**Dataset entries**

☆ ☆ ☆

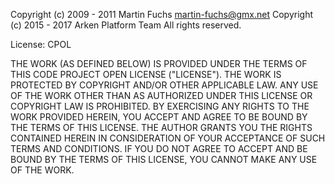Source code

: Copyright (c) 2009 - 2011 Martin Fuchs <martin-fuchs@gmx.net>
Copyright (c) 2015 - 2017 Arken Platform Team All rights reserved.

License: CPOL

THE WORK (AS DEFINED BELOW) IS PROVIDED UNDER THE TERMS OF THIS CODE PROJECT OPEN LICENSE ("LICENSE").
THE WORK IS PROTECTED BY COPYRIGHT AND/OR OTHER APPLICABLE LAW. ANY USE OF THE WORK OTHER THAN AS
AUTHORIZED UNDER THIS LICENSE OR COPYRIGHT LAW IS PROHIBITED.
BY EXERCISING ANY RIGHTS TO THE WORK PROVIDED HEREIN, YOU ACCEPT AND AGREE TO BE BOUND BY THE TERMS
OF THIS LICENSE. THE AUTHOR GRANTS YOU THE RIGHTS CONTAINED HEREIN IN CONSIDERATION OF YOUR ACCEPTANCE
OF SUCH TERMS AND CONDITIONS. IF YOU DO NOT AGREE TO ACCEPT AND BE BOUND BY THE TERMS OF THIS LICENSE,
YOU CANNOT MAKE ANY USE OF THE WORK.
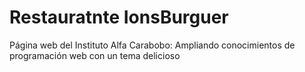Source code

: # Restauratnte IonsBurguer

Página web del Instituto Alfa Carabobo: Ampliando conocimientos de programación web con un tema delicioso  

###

☆ ☆ ☆

**WHAT NEEDS TO BE DONE**
The answer consists of every line above in which the word "WORK" occurs.

**ANSWER TO THE EXERCISE**
THE WORK (AS DEFINED BELOW) IS PROVIDED UNDER THE TERMS OF THIS CODE PROJECT OPEN LICENSE ("LICENSE").
THE WORK IS PROTECTED BY COPYRIGHT AND/OR OTHER APPLICABLE LAW. ANY USE OF THE WORK OTHER THAN AS
BY EXERCISING ANY RIGHTS TO THE WORK PROVIDED HEREIN, YOU ACCEPT AND AGREE TO BE BOUND BY THE TERMS
YOU CANNOT MAKE ANY USE OF THE WORK.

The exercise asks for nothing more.